*** Block opens ***
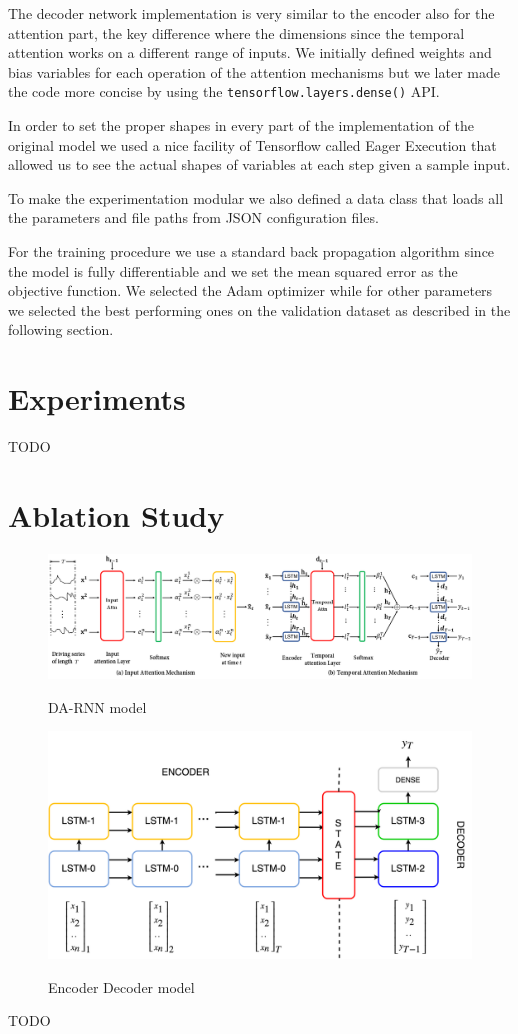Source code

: \documentclass{article}
\begin{document}
The decoder network implementation is very similar to the encoder also for the 
attention part, the key difference where 
the dimensions since the temporal attention works on a different range of 
inputs. We initially defined weights and bias 
variables for each operation of the attention mechanisms but we later made the 
code more concise by using the 
\texttt{tensorflow.layers.dense()} API.

In order to set the proper shapes in every part of the implementation of the 
original model we used a nice facility of 
Tensorflow called Eager Execution that allowed us to see the actual shapes of 
variables at each step given a sample 
input.

To make the experimentation modular we also defined a data class that loads all 
the parameters and file paths from 
JSON configuration files.

For the training procedure we use a standard back propagation algorithm since 
the model is fully differentiable and we 
set the mean squared error as the objective function. We selected the Adam 
optimizer while for other parameters we 
selected the best performing ones on the validation dataset as described in the 
following section.

\section{Experiments}

TODO

\section{Ablation Study}

\begin{figure}[h]
\centering
\includegraphics[width=\linewidth]{img/da-rnn.png} \\
\caption{DA-RNN model}
\label{fig:da-rnn}
\end{figure}


\begin{figure}[h]
\centering
\includegraphics[width=0.7\linewidth]{img/ende-rnn.png} \\
\caption{Encoder Decoder model}
\label{fig:ende-rnn}
\end{figure}
TODO
\end{document}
*** Block closes ***
An exact copy of every entry above is required, without the pictures.

Source code

: \documentclass{article}
\begin{document}
The decoder network implementation is very similar to the encoder also for the 
attention part, the key difference where 
the dimensions since the temporal attention works on a different range of 
inputs. We initially defined weights and bias 
variables for each operation of the attention mechanisms but we later made the 
code more concise by using the 
\texttt{tensorflow.layers.dense()} API.

In order to set the proper shapes in every part of the implementation of the 
original model we used a nice facility of 
Tensorflow called Eager Execution that allowed us to see the actual shapes of 
variables at each step given a sample 
input.

To make the experimentation modular we also defined a data class that loads all 
the parameters and file paths from 
JSON configuration files.

For the training procedure we use a standard back propagation algorithm since 
the model is fully differentiable and we 
set the mean squared error as the objective function. We selected the Adam 
optimizer while for other parameters we 
selected the best performing ones on the validation dataset as described in the 
following section.

\section{Experiments}

TODO

\section{Ablation Study}

\begin{figure}[h]
\centering
\includegraphics[width=\linewidth]{img/da-rnn.png} \\
\caption{DA-RNN model}
\label{fig:da-rnn}
\end{figure}


\begin{figure}[h]
\centering
\includegraphics[width=0.7\linewidth]{img/ende-rnn.png} \\
\caption{Encoder Decoder model}
\label{fig:ende-rnn}
\end{figure}
TODO
\end{document}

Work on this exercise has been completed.